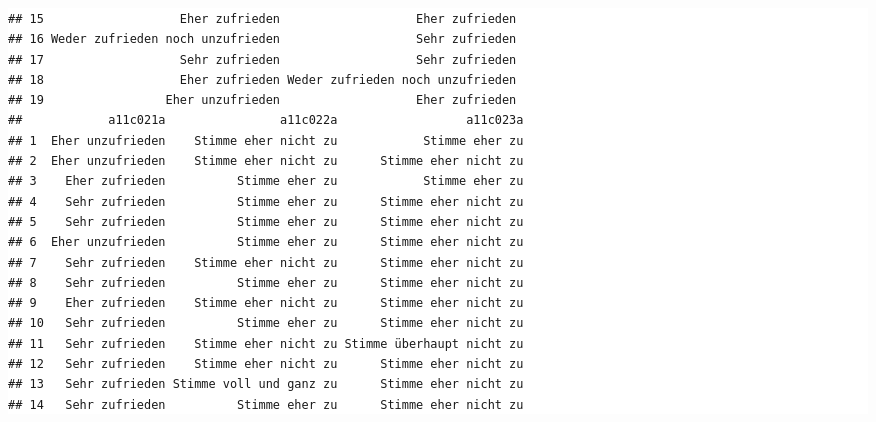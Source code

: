     ## 15                   Eher zufrieden                   Eher zufrieden
    ## 16 Weder zufrieden noch unzufrieden                   Sehr zufrieden
    ## 17                   Sehr zufrieden                   Sehr zufrieden
    ## 18                   Eher zufrieden Weder zufrieden noch unzufrieden
    ## 19                 Eher unzufrieden                   Eher zufrieden
    ##            a11c021a                a11c022a                  a11c023a
    ## 1  Eher unzufrieden    Stimme eher nicht zu            Stimme eher zu
    ## 2  Eher unzufrieden    Stimme eher nicht zu      Stimme eher nicht zu
    ## 3    Eher zufrieden          Stimme eher zu            Stimme eher zu
    ## 4    Sehr zufrieden          Stimme eher zu      Stimme eher nicht zu
    ## 5    Sehr zufrieden          Stimme eher zu      Stimme eher nicht zu
    ## 6  Eher unzufrieden          Stimme eher zu      Stimme eher nicht zu
    ## 7    Sehr zufrieden    Stimme eher nicht zu      Stimme eher nicht zu
    ## 8    Sehr zufrieden          Stimme eher zu      Stimme eher nicht zu
    ## 9    Eher zufrieden    Stimme eher nicht zu      Stimme eher nicht zu
    ## 10   Sehr zufrieden          Stimme eher zu      Stimme eher nicht zu
    ## 11   Sehr zufrieden    Stimme eher nicht zu Stimme überhaupt nicht zu
    ## 12   Sehr zufrieden    Stimme eher nicht zu      Stimme eher nicht zu
    ## 13   Sehr zufrieden Stimme voll und ganz zu      Stimme eher nicht zu
    ## 14   Sehr zufrieden          Stimme eher zu      Stimme eher nicht zu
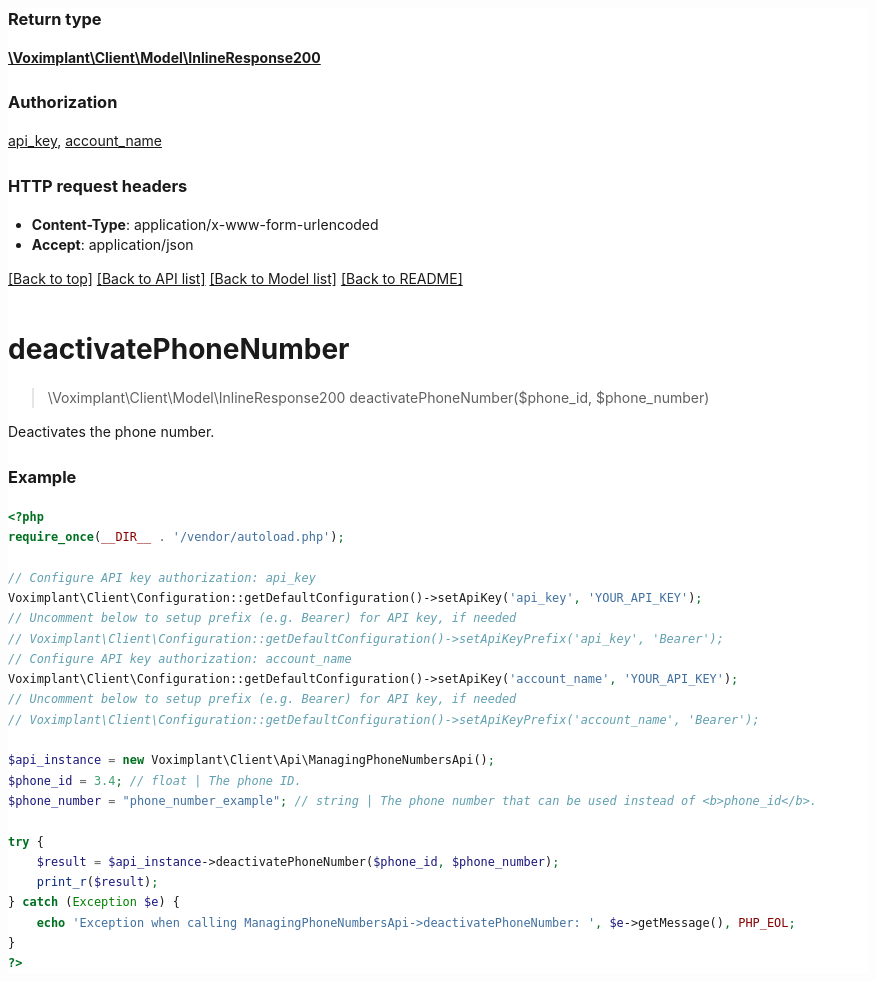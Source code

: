 ### Return type

[**\Voximplant\Client\Model\InlineResponse200**](../Model/InlineResponse200.md)

### Authorization

[api_key](../../README.md#api_key), [account_name](../../README.md#account_name)

### HTTP request headers

 - **Content-Type**: application/x-www-form-urlencoded
 - **Accept**: application/json

[[Back to top]](#) [[Back to API list]](../../README.md#documentation-for-api-endpoints) [[Back to Model list]](../../README.md#documentation-for-models) [[Back to README]](../../README.md)

# **deactivatePhoneNumber**
> \Voximplant\Client\Model\InlineResponse200 deactivatePhoneNumber($phone_id, $phone_number)



Deactivates the phone number.

### Example
```php
<?php
require_once(__DIR__ . '/vendor/autoload.php');

// Configure API key authorization: api_key
Voximplant\Client\Configuration::getDefaultConfiguration()->setApiKey('api_key', 'YOUR_API_KEY');
// Uncomment below to setup prefix (e.g. Bearer) for API key, if needed
// Voximplant\Client\Configuration::getDefaultConfiguration()->setApiKeyPrefix('api_key', 'Bearer');
// Configure API key authorization: account_name
Voximplant\Client\Configuration::getDefaultConfiguration()->setApiKey('account_name', 'YOUR_API_KEY');
// Uncomment below to setup prefix (e.g. Bearer) for API key, if needed
// Voximplant\Client\Configuration::getDefaultConfiguration()->setApiKeyPrefix('account_name', 'Bearer');

$api_instance = new Voximplant\Client\Api\ManagingPhoneNumbersApi();
$phone_id = 3.4; // float | The phone ID.
$phone_number = "phone_number_example"; // string | The phone number that can be used instead of <b>phone_id</b>.

try {
    $result = $api_instance->deactivatePhoneNumber($phone_id, $phone_number);
    print_r($result);
} catch (Exception $e) {
    echo 'Exception when calling ManagingPhoneNumbersApi->deactivatePhoneNumber: ', $e->getMessage(), PHP_EOL;
}
?>
```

------------------------------------------------------------

_Exercise requirements_:
Everything in the records should be repeated exactly except the images.

_Reply to the exercise_:
Source code

:     ## 15                   Eher zufrieden                   Eher zufrieden
    ## 16 Weder zufrieden noch unzufrieden                   Sehr zufrieden
    ## 17                   Sehr zufrieden                   Sehr zufrieden
    ## 18                   Eher zufrieden Weder zufrieden noch unzufrieden
    ## 19                 Eher unzufrieden                   Eher zufrieden
    ##            a11c021a                a11c022a                  a11c023a
    ## 1  Eher unzufrieden    Stimme eher nicht zu            Stimme eher zu
    ## 2  Eher unzufrieden    Stimme eher nicht zu      Stimme eher nicht zu
    ## 3    Eher zufrieden          Stimme eher zu            Stimme eher zu
    ## 4    Sehr zufrieden          Stimme eher zu      Stimme eher nicht zu
    ## 5    Sehr zufrieden          Stimme eher zu      Stimme eher nicht zu
    ## 6  Eher unzufrieden          Stimme eher zu      Stimme eher nicht zu
    ## 7    Sehr zufrieden    Stimme eher nicht zu      Stimme eher nicht zu
    ## 8    Sehr zufrieden          Stimme eher zu      Stimme eher nicht zu
    ## 9    Eher zufrieden    Stimme eher nicht zu      Stimme eher nicht zu
    ## 10   Sehr zufrieden          Stimme eher zu      Stimme eher nicht zu
    ## 11   Sehr zufrieden    Stimme eher nicht zu Stimme überhaupt nicht zu
    ## 12   Sehr zufrieden    Stimme eher nicht zu      Stimme eher nicht zu
    ## 13   Sehr zufrieden Stimme voll und ganz zu      Stimme eher nicht zu
    ## 14   Sehr zufrieden          Stimme eher zu      Stimme eher nicht zu
Source code

: ### Return type

[**\Voximplant\Client\Model\InlineResponse200**](../Model/InlineResponse200.md)

### Authorization

[api_key](../../README.md#api_key), [account_name](../../README.md#account_name)

### HTTP request headers

 - **Content-Type**: application/x-www-form-urlencoded
 - **Accept**: application/json

[[Back to top]](#) [[Back to API list]](../../README.md#documentation-for-api-endpoints) [[Back to Model list]](../../README.md#documentation-for-models) [[Back to README]](../../README.md)

# **deactivatePhoneNumber**
> \Voximplant\Client\Model\InlineResponse200 deactivatePhoneNumber($phone_id, $phone_number)



Deactivates the phone number.

### Example
```php
<?php
require_once(__DIR__ . '/vendor/autoload.php');

// Configure API key authorization: api_key
Voximplant\Client\Configuration::getDefaultConfiguration()->setApiKey('api_key', 'YOUR_API_KEY');
// Uncomment below to setup prefix (e.g. Bearer) for API key, if needed
// Voximplant\Client\Configuration::getDefaultConfiguration()->setApiKeyPrefix('api_key', 'Bearer');
// Configure API key authorization: account_name
Voximplant\Client\Configuration::getDefaultConfiguration()->setApiKey('account_name', 'YOUR_API_KEY');
// Uncomment below to setup prefix (e.g. Bearer) for API key, if needed
// Voximplant\Client\Configuration::getDefaultConfiguration()->setApiKeyPrefix('account_name', 'Bearer');

$api_instance = new Voximplant\Client\Api\ManagingPhoneNumbersApi();
$phone_id = 3.4; // float | The phone ID.
$phone_number = "phone_number_example"; // string | The phone number that can be used instead of <b>phone_id</b>.

try {
    $result = $api_instance->deactivatePhoneNumber($phone_id, $phone_number);
    print_r($result);
} catch (Exception $e) {
    echo 'Exception when calling ManagingPhoneNumbersApi->deactivatePhoneNumber: ', $e->getMessage(), PHP_EOL;
}
?>
```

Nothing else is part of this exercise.